The online petition also wants the CNMI to “fight to keep Asiana” on Saipan, and to “keep United fares affordable” while “bringing more airlines” to the Commonwealth.
Actually, no fighting is needed to do those things. But again, the government must provide subsidies to the airlines so they could fly to the CNMI and charge affordable airfare.
What about government-imposed “price controls” you ask? Sure. Many politicians and voters (everywhere, and throughout recorded human history) are blissfully unaware of the abysmal results of price controls. The government can impose them. But the airlines can respond by staying away from the CNMI. Unlike government, which spends other people’s money, airlines can’t afford to lose their money. Their prices must reflect their cost of doing business, and the interplay of supply and demand in a specific market; in this case, the CNMI.
Prices, to quote economist Thomas Sowell, convey information about an underlying reality. The airfares charged by airlines (still) doing business in the CNMI mirror the islands’ grim economic condition: their remoteness, their small (and shrinking) population, and the (current) low demand for the destination itself.
Not so fast
HOLD onto your wallets whenever you hear a politician declare that s/he will make decisions “driven by data.” Public officials who say so are, more or less, telling us we can’t or we shouldn’t argue with them because they’re “backed by data.”

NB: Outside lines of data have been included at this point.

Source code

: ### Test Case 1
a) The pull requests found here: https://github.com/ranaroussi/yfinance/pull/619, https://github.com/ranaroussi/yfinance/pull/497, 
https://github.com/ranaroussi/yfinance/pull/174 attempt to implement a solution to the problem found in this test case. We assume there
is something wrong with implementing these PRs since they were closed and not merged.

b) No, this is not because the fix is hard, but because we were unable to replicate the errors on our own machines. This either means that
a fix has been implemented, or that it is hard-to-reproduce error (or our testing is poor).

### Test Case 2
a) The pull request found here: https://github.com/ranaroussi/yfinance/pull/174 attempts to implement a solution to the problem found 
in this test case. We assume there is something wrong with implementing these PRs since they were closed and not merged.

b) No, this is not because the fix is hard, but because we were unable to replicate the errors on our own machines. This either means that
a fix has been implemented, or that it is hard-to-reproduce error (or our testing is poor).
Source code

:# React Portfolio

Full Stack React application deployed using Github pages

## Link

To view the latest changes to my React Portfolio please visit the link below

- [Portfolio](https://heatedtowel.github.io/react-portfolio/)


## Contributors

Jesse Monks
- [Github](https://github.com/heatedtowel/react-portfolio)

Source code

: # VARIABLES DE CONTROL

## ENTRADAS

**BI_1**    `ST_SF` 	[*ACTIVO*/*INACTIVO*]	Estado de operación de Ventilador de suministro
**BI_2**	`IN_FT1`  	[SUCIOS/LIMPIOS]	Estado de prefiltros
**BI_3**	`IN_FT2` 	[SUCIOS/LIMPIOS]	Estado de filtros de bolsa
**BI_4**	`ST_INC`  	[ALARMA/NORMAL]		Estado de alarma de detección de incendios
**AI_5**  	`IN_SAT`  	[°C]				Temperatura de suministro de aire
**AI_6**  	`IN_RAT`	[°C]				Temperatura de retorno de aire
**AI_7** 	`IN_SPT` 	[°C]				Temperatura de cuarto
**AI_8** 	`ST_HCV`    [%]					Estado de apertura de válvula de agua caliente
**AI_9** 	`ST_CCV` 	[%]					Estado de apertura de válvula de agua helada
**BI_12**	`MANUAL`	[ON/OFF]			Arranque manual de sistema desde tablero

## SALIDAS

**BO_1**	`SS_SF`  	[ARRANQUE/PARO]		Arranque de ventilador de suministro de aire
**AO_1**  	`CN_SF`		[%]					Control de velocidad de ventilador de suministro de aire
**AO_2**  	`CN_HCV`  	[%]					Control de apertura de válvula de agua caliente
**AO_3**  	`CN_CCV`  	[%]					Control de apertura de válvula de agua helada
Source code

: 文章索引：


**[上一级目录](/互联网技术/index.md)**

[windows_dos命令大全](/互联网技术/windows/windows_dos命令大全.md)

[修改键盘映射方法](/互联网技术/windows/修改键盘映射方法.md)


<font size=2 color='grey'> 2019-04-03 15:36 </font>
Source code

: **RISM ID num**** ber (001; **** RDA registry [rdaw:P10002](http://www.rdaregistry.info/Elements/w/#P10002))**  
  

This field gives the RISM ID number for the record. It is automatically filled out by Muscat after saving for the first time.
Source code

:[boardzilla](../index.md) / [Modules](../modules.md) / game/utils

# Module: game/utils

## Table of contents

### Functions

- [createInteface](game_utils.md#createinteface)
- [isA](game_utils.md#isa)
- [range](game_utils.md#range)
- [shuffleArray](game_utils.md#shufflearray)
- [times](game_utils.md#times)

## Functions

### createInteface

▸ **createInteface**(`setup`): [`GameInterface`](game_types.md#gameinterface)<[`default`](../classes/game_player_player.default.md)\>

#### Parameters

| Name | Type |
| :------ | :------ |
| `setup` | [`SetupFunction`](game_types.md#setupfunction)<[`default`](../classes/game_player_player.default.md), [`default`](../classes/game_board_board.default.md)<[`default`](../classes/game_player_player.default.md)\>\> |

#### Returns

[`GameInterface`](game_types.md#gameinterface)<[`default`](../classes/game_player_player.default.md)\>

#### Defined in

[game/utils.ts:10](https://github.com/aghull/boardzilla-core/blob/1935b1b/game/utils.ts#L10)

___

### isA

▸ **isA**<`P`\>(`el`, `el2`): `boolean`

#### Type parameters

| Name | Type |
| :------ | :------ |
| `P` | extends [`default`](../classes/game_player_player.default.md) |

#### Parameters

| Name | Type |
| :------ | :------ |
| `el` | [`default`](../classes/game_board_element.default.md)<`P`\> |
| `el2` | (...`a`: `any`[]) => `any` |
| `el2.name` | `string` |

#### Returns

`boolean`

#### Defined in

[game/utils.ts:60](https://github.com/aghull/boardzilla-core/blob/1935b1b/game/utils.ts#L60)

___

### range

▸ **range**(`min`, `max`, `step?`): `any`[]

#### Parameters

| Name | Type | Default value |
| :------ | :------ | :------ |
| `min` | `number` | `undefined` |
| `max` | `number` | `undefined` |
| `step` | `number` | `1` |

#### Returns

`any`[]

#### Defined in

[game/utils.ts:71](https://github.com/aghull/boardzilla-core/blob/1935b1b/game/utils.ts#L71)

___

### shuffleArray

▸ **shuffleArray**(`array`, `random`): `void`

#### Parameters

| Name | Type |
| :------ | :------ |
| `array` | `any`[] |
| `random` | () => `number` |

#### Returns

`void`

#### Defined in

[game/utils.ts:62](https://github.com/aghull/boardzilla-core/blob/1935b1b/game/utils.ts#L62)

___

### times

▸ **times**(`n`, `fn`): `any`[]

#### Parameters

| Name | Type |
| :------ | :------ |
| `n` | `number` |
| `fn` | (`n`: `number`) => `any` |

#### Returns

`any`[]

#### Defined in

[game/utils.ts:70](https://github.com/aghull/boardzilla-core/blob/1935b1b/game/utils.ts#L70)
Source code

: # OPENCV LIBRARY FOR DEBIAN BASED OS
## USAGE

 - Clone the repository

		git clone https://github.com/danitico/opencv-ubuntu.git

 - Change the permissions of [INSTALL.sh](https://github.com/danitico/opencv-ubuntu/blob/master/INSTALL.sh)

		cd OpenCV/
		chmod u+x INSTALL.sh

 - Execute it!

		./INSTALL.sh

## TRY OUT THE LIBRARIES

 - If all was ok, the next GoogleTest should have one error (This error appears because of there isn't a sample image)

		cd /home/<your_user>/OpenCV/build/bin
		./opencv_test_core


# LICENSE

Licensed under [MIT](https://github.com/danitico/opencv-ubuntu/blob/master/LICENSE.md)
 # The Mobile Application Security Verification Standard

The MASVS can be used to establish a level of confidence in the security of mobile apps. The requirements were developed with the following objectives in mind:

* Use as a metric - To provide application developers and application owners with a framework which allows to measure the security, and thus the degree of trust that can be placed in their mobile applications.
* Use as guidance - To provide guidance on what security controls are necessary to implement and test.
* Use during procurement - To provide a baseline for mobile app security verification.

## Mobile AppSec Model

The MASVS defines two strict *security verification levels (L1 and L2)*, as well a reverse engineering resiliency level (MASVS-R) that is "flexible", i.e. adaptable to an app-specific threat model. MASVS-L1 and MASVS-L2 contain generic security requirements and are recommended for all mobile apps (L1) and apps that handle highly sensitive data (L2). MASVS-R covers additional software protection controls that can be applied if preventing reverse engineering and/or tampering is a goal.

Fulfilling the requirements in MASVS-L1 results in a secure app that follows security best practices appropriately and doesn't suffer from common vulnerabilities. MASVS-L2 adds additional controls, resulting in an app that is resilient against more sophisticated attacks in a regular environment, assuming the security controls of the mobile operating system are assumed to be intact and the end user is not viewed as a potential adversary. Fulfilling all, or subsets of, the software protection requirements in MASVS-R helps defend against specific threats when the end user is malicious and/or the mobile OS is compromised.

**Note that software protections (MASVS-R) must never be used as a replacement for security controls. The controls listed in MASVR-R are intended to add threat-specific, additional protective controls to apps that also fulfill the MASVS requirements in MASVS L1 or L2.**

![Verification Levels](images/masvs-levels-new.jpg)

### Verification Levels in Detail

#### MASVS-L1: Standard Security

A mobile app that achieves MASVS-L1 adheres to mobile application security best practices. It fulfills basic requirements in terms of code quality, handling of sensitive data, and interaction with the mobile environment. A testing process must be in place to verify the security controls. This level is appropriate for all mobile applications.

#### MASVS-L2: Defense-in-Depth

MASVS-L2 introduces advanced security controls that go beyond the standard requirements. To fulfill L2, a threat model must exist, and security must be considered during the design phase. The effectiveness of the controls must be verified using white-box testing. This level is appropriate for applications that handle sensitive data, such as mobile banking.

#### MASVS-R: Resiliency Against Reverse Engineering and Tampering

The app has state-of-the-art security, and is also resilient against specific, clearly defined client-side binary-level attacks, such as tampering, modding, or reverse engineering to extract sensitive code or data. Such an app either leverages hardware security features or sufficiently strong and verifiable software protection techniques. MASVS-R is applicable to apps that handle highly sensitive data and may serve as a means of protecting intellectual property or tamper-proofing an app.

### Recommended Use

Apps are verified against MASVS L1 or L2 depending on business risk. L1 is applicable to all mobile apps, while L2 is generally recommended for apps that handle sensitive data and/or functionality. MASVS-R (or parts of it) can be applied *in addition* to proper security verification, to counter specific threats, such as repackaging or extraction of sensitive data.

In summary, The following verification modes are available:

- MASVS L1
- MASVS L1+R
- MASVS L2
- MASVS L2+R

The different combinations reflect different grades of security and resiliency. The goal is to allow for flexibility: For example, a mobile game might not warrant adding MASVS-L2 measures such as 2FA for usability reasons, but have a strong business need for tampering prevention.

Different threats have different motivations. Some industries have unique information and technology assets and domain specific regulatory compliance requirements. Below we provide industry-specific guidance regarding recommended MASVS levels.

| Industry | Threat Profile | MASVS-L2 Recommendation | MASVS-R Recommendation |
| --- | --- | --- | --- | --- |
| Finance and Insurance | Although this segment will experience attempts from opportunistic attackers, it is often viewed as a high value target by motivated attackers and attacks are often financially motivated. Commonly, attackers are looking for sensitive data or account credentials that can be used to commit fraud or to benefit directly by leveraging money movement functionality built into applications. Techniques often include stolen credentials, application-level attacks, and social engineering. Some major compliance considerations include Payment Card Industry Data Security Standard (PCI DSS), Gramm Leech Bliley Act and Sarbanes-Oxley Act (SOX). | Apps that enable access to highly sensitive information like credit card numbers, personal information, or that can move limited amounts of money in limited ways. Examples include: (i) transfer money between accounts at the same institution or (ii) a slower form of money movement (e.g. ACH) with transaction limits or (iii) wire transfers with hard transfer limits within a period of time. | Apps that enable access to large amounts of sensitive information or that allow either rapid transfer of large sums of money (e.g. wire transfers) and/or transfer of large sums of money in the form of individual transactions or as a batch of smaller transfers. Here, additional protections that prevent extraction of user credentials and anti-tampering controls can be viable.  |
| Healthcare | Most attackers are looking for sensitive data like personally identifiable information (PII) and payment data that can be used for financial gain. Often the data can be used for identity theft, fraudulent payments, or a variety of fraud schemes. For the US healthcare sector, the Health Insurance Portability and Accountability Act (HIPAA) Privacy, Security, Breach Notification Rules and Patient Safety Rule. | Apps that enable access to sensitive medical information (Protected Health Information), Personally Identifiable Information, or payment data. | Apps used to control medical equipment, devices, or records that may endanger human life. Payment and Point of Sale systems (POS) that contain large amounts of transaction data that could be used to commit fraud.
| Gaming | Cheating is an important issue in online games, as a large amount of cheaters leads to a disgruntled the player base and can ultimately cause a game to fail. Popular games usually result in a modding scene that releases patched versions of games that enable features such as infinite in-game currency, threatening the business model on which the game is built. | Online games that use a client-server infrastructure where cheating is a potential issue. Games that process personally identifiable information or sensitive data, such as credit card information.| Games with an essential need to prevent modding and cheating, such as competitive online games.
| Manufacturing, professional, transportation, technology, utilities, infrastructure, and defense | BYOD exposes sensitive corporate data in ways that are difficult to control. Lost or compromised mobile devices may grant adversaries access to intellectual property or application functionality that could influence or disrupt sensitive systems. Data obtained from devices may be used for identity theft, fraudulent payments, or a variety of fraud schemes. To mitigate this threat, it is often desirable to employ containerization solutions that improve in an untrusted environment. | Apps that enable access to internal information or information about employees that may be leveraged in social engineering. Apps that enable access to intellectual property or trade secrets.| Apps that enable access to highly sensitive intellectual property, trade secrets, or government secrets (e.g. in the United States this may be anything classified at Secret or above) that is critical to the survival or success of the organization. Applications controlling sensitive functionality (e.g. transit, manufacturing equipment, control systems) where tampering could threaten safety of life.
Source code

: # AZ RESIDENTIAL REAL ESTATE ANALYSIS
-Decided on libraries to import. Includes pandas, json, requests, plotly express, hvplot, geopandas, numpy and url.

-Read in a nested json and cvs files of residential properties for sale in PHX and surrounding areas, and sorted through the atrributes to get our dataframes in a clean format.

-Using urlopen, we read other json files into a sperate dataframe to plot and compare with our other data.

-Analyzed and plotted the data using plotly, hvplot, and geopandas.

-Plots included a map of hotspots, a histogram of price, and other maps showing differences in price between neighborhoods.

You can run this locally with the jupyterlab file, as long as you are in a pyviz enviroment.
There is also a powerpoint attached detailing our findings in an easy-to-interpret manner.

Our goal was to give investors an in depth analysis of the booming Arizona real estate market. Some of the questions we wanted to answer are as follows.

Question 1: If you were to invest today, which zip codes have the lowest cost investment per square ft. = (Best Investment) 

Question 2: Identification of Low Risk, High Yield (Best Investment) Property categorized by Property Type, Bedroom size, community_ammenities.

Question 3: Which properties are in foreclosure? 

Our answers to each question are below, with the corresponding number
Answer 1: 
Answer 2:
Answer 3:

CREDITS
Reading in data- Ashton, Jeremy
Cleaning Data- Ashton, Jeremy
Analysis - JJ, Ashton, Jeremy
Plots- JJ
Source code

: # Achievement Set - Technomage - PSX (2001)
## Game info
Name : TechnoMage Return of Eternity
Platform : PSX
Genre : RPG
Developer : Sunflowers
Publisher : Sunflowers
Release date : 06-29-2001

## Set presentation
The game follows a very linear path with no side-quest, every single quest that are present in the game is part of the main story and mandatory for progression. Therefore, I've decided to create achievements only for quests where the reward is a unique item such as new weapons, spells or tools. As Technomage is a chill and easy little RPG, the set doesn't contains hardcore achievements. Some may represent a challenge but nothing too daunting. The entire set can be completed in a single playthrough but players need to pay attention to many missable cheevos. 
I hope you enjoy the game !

Nonsense. As data experts have pointed out, you can “prove” anything with data. Show us the data first so we can follow the advice of economist Tim Harford, author of “The Data Detective.” He recommends that in assessing data, we should “look for comparisons and context,” and put “any claim into perspective.” Then, he said, “we should look behind the statistics at where they came from — and what other data might have vanished into obscurity…. We should ask who is missing from the data we’re being shown, and whether our conclusions might differ if they were included…. [W]e should [also] ask tough questions about algorithms and the big datasets that drive them, recognizing that without intelligent openness they cannot be trusted.” In addition, “we should look under the surface of any beautiful graph or chart. And…we should keep an open mind, asking how we might be mistaken, and whether the facts have changed.”
“Data” should not signal the end of debate, but the start of it.
To paraphrase Charles Krauthammer, “There is nothing more anti-data than the very idea that data is settled, static, impervious to challenge.”